(Beginning of Source information)

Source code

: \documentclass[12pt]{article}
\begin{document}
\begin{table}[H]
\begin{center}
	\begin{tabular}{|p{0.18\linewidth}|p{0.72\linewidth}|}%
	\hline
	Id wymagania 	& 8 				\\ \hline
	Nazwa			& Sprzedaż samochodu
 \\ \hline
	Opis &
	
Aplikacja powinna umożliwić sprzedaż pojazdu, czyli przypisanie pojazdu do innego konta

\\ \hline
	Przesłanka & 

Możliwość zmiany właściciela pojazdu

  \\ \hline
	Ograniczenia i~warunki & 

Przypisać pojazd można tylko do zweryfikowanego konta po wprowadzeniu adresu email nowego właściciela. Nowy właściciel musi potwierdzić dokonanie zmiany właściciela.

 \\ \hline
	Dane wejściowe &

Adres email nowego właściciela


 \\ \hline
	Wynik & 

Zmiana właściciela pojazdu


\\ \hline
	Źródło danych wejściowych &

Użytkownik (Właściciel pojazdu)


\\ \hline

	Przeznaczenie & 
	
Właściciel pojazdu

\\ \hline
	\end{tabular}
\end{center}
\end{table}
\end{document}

(End of Source information)
(Beginning of Source information)

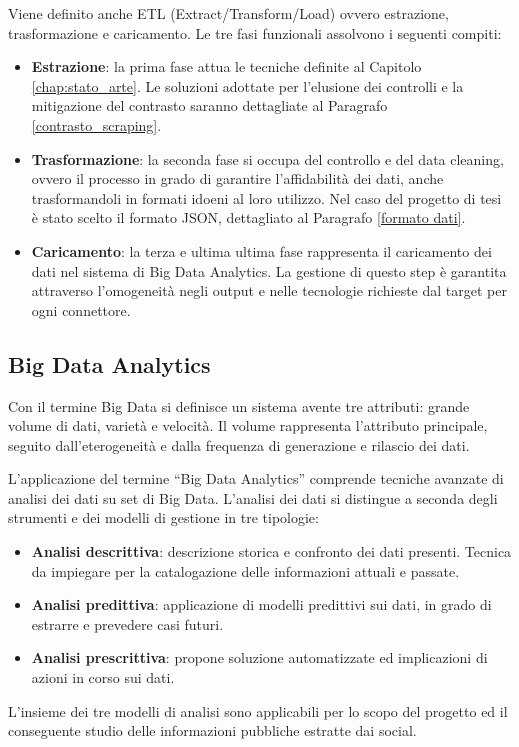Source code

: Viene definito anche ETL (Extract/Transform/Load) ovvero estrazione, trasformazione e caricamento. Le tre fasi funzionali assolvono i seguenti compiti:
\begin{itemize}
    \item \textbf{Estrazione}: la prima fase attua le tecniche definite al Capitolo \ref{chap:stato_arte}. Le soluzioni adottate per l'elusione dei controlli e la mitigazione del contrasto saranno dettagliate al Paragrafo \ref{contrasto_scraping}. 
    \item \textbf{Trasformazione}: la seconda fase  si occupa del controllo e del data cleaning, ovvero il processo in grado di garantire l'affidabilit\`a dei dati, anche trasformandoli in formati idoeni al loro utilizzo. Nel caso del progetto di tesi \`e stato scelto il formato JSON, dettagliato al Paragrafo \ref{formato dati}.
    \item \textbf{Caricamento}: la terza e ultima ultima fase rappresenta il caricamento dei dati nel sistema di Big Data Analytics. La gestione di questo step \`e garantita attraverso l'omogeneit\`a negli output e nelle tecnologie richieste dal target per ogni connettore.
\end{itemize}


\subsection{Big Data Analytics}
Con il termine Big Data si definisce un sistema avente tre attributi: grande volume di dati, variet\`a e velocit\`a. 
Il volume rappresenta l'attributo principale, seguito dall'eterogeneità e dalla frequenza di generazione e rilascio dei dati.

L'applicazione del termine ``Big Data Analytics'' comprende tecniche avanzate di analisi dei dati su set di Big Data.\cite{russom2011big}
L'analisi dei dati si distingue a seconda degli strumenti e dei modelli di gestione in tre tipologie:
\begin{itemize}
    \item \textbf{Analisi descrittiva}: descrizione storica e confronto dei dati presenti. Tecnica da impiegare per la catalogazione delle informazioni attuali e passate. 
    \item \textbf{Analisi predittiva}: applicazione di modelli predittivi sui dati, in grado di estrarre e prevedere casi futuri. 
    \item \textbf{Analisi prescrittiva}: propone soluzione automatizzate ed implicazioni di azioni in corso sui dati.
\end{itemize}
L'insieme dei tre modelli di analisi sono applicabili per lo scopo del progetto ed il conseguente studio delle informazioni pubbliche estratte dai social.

(End of Source information)

**Goal of the exercise**
Read through the lines above and collect those that contain the string "ovvero".

**Solution to this exercise**
: Viene definito anche ETL (Extract/Transform/Load) ovvero estrazione, trasformazione e caricamento. Le tre fasi funzionali assolvono i seguenti compiti:
    \item \textbf{Trasformazione}: la seconda fase  si occupa del controllo e del data cleaning, ovvero il processo in grado di garantire l'affidabilit\`a dei dati, anche trasformandoli in formati idoeni al loro utilizzo. Nel caso del progetto di tesi \`e stato scelto il formato JSON, dettagliato al Paragrafo \ref{formato dati}.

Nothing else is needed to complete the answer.